## Work required
Copy all the lines of the data that include the word "like".

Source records
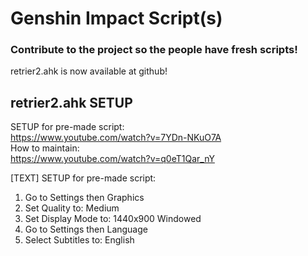# Genshin Impact Script(s)
### Contribute to the project so the people have fresh scripts!


retrier2.ahk is now available at github!
## retrier2.ahk SETUP
SETUP for pre-made script: <br>https://www.youtube.com/watch?v=7YDn-NKuO7A<br>
How to maintain: <br>https://www.youtube.com/watch?v=q0eT1Qar_nY

[TEXT] SETUP for pre-made script:<br>
1. Go to Settings then Graphics
2. Set Quality to: Medium
3. Set Display Mode to: 1440x900 Windowed
4. Go to Settings then Language
5. Select Subtitles to: English


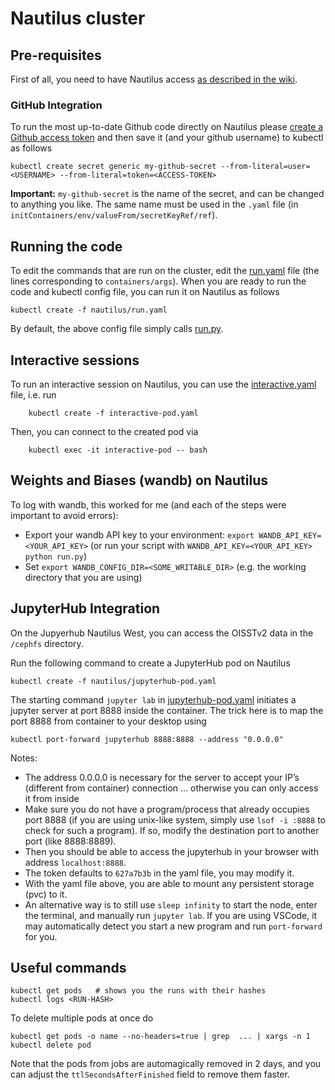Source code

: # Nautilus cluster
## Pre-requisites

First of all, you need to have Nautilus access 
[as described in the wiki](https://github.com/Rose-STL-Lab/Lab-Wiki/wiki/Servers#access-ucsd-nautilus-clusters-preferred).

### GitHub Integration
To run the most up-to-date Github code directly on Nautilus please
[create a Github access token](https://help.github.com/en/articles/creating-a-personal-access-token-for-the-command-line)
and then save it (and your github username) to kubectl as follows


    kubectl create secret generic my-github-secret --from-literal=user=<USERNAME> --from-literal=token=<ACCESS-TOKEN>

**Important:** ``my-github-secret`` is the name of the secret, and can be changed to anything you like. 
The same name must be used in the ``.yaml`` file (in ``initContainers/env/valueFrom/secretKeyRef/ref``).
## Running the code
To edit the commands that are run on the cluster, edit the [run.yaml](nautilus/run.yaml) file (the lines corresponding to ``containers/args``).
When you are ready to run the code and kubectl config file, you can run it on Nautilus as follows

    kubectl create -f nautilus/run.yaml

By default, the above config file simply calls [run.py](run.py).

## Interactive sessions
To run an interactive session on Nautilus, you can use the [interactive.yaml](nautilus/interactive.yaml) file, i.e. run
    
        kubectl create -f interactive-pod.yaml

Then, you can connect to the created pod via

        kubectl exec -it interactive-pod -- bash


## Weights and Biases (wandb) on Nautilus
To log with wandb, this worked for me (and each of the steps were important to avoid errors):
- Export your wandb API key to your environment: ``export WANDB_API_KEY=<YOUR_API_KEY>``
(or run your script with ``WANDB_API_KEY=<YOUR_API_KEY> python run.py``)
- Set ``export WANDB_CONFIG_DIR=<SOME_WRITABLE_DIR>`` (e.g. the working directory that you are using)


## JupyterHub Integration
On the Jupyerhub Nautilus West, you can access the OISSTv2 data in the ``/cephfs`` directory.

Run the following command to create a JupyterHub pod on Nautilus

    kubectl create -f nautilus/jupyterhub-pod.yaml

The starting command ``jupyter lab`` in [jupyterhub-pod.yaml](nautilus/jupyterhub-pod.yaml)
initiates a jupyter server at port 8888 inside the container. 
The trick here is to map the port 8888 from container to your desktop using 

    kubectl port-forward jupyterhub 8888:8888 --address "0.0.0.0"


Notes:
- The address 0.0.0.0 is necessary for the server to accept your IP’s 
(different from container) connection ... otherwise you can only access it from inside
- Make sure you do not have a program/process that already occupies port 8888 
(if you are using unix-like system, simply use ``lsof -i :8888`` to check for such a program). 
If so, modify the destination port to another port (like 8888:8889).
- Then you should be able to access the jupyterhub in your browser with address ``localhost:8888``. 
- The token defaults to ``627a7b3b`` in the yaml file, you may modify it.
- With the yaml file above, you are able to mount any persistent storage (pvc) to it.
- An alternative way is to still use ``sleep infinity`` to start the node, 
enter the terminal, and manually run ``jupyter lab``. 
If you are using VSCode, it may automatically detect you start a new program and run ``port-forward`` for you.


## Useful commands

    kubectl get pods   # shows you the runs with their hashes 
    kubectl logs <RUN-HASH>

To delete multiple pods at once do

    kubectl get pods -o name --no-headers=true | grep  ... | xargs -n 1 kubectl delete pod

Note that the pods from jobs are automagically removed in 2 days, 
and you can adjust the ``ttlSecondsAfterFinished`` field to remove them faster.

## Your solution
**Important:** ``my-github-secret`` is the name of the secret, and can be changed to anything you like. 
(if you are using unix-like system, simply use ``lsof -i :8888`` to check for such a program). 
If so, modify the destination port to another port (like 8888:8889).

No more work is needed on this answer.